The clinical importance of these findings lies in the link between the histological condition and the postoperative period during the wound repair process 19. The epithelium healing route comprises a series of events in which the cellular and molecular dynamics of the injured tissue participate, seeking to restore integrity through epithelial migration that can be affected by different factors 20. During epithelium regeneration, the carbonization of the gingiva by the cutting instrument necessarily implies the necrosis of the burned area. The necrotic tissue acts as a barrier that interferes with the reparative action of the cells. Inflammation increases as leukocytes remove tissue debris through phagocytosis and lysis. In addition, necrotic tissue constitutes a niche for the proliferation of bacteria, increasing the risk of infection 21.

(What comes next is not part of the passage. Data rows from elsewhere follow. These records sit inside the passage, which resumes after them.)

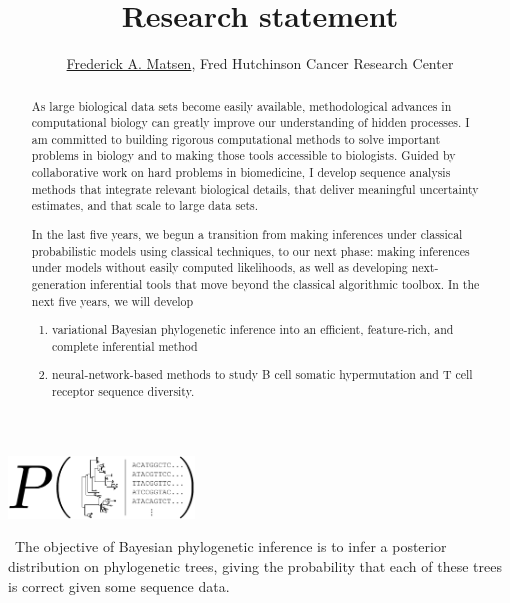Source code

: \documentclass[nobib]{tufte-handout}
\title{Research statement}
\author{\href{http://matsen.fredhutch.org/}{Frederick A. Matsen}, Fred Hutchinson Cancer Research Center}
\begin{document}
\maketitle

\begin{abstract}
\noindent
As large biological data sets become easily available, methodological advances in computational biology can greatly improve our understanding of hidden processes.
I am committed to building rigorous computational methods to solve important problems in biology and to making those tools accessible to biologists.
Guided by collaborative work on hard problems in biomedicine, I develop sequence analysis methods that integrate relevant biological details, that deliver meaningful uncertainty estimates, and that scale to large data sets.


\vspace{0.15cm}

\noindent
In the last five years, we begun a transition from making inferences under classical probabilistic models using classical techniques, to our next phase: making inferences under models without easily computed likelihoods, as well as developing next-generation inferential tools that move beyond the classical algorithmic toolbox.
In the next five years, we will develop
\begin{enumerate}
\item variational Bayesian phylogenetic inference into an efficient, feature-rich, and complete inferential method
\item neural-network-based methods to study B cell somatic hypermutation and T cell receptor sequence diversity.
\end{enumerate}
\end{abstract}

\begin{marginfigure}[0.8in]%
  \includegraphics[width=1.95in]{bayesian_phylo}
  \caption{\
The objective of Bayesian phylogenetic inference is to infer a posterior distribution on phylogenetic trees, giving the probability that each of these trees is correct given some sequence data.
    }
  \label{FIGbayesPhylo}
\end{marginfigure}%


\vspace{0.3cm}
\end{document}

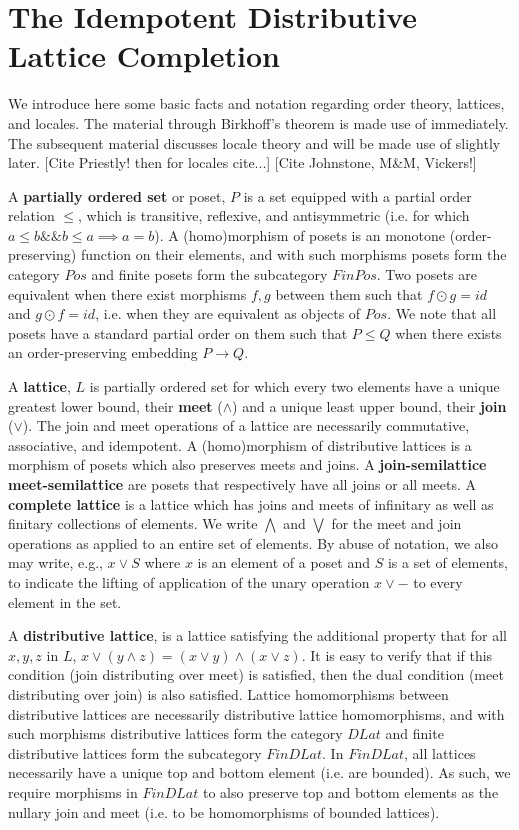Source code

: \documentclass[hoptionsi,review,format=sigplan]{acmart}
\theoremstyle{definition}
\begin{document}
\section{The Idempotent Distributive Lattice Completion}

We introduce here some basic facts and notation regarding order theory, lattices, and locales. The material through Birkhoff's theorem is made use of immediately. The subsequent material discusses locale theory and will be made use of slightly later. [Cite Priestly! then for locales cite...]  [Cite Johnstone, M\&M, Vickers!]

A \textbf{partially ordered set} or poset, \(P\) is a set equipped with a partial order relation \(\le\), which is transitive,  reflexive, and antisymmetric (i.e. for which \( a \le b \mathbin{\&\&} b \le a \implies a = b\)). A (homo)morphism of posets is an monotone (order-preserving) function on their elements, and with such morphisms posets form the category \(Pos\) and finite posets form the subcategory \(FinPos\). Two posets are equivalent when there exist morphisms \(f, g\) between them such that \(f \odot g = id\) and \(g \odot f = id\), i.e. when they are equivalent as objects of \(Pos\). We note that all posets have a standard partial order on them such that \(P \le Q\) when there exists an order-preserving embedding \(P \rightarrow Q\).

A \textbf{lattice}, \(L\) is partially ordered set for which every two elements have a unique greatest lower bound, their \textbf{meet} (\(\wedge\)) and a unique least upper bound, their \textbf{join} (\(\vee\)). The join and meet operations of a lattice are necessarily commutative, associative, and idempotent. A (homo)morphism of distributive lattices is a morphism of posets which also preserves meets and joins. A \textbf{join-semilattice} \textbf{meet-semilattice} are posets that respectively have all joins or all meets. A \textbf{complete lattice} is a lattice which has joins and meets of infinitary as well as finitary collections of elements. We write \(\bigwedge\) and \(\bigvee\) for the meet and join operations as applied to an entire set of elements. By abuse of notation, we also may write, e.g., \(x \vee S\) where \(x\) is an element of a poset and \(S\) is a set of elements, to indicate the lifting of application of the unary operation \(x \vee -\) to every element in the set.

A \textbf{distributive lattice}, is a lattice satisfying the additional property that for all \(x, y, z\) in \(L\), \(x \vee (y \wedge z) = (x \vee y) \wedge (x \vee z)\). It is easy to verify that if this condition (join distributing over meet) is satisfied, then the dual condition (meet distributing over join) is also satisfied.  Lattice homomorphisms between distributive lattices are necessarily distributive lattice homomorphisms, and with such morphisms distributive lattices form the category \(DLat\) and finite distributive lattices form the subcategory \(FinDLat\). In \(FinDLat\), all lattices necessarily have a unique top and bottom element (i.e. are bounded). As such, we require morphisms in \(FinDLat\) to also preserve top and bottom elements as the nullary join and meet (i.e. to be homomorphisms of bounded lattices).
\end{document}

Some reported biological effects of the laser could improve or counteract the thermal damage generated by the irradiation of the gingival tissue during the cut. The laser light absorbed by the cells enhances ATP production, which induces cell migration and proliferation. On the other hand, the photobiomodulation effect of the laser promotes angiogenesis and local lymphatic drainage, leading to a decrease in inflammation and edema 22. These effects could be related to pain reduction, inflammation, and postoperative edema in patients treated with diode laser. Likewise, it presents an advantage over other instruments, such as the electric and the conventional scalpel.
Kaur et al. compared the efficacy and healing of soft tissue wounds using a diode laser (810 nm) versus the conventional scalpel approach in the second stage of implant surgery. They reported that laser use can minimize surgical trauma, reduce the amount of required anesthesia, improve visibility during surgery due to the absence of bleeding, and eliminate postoperative discomfort 23.
Conclusions
Under the parameters used in this study, the three cutting instruments generated histological changes produced by the thermal effect. The main ones were collagen coagulation and carbonization. According to our measurements, the Er,Cr:YSGG laser was the instrument that generated the least thermal damage to the tissue. Therefore, more studies are needed to confirm these results and allow a broad comparison between the three instruments.
Despite these findings, we found cell preservation indicators, implying other factors not related to the instrument that probably influence the generated effect on the tissue. These factors could be the periodontal characteristics of each patient and the operator’s skill during the procedure.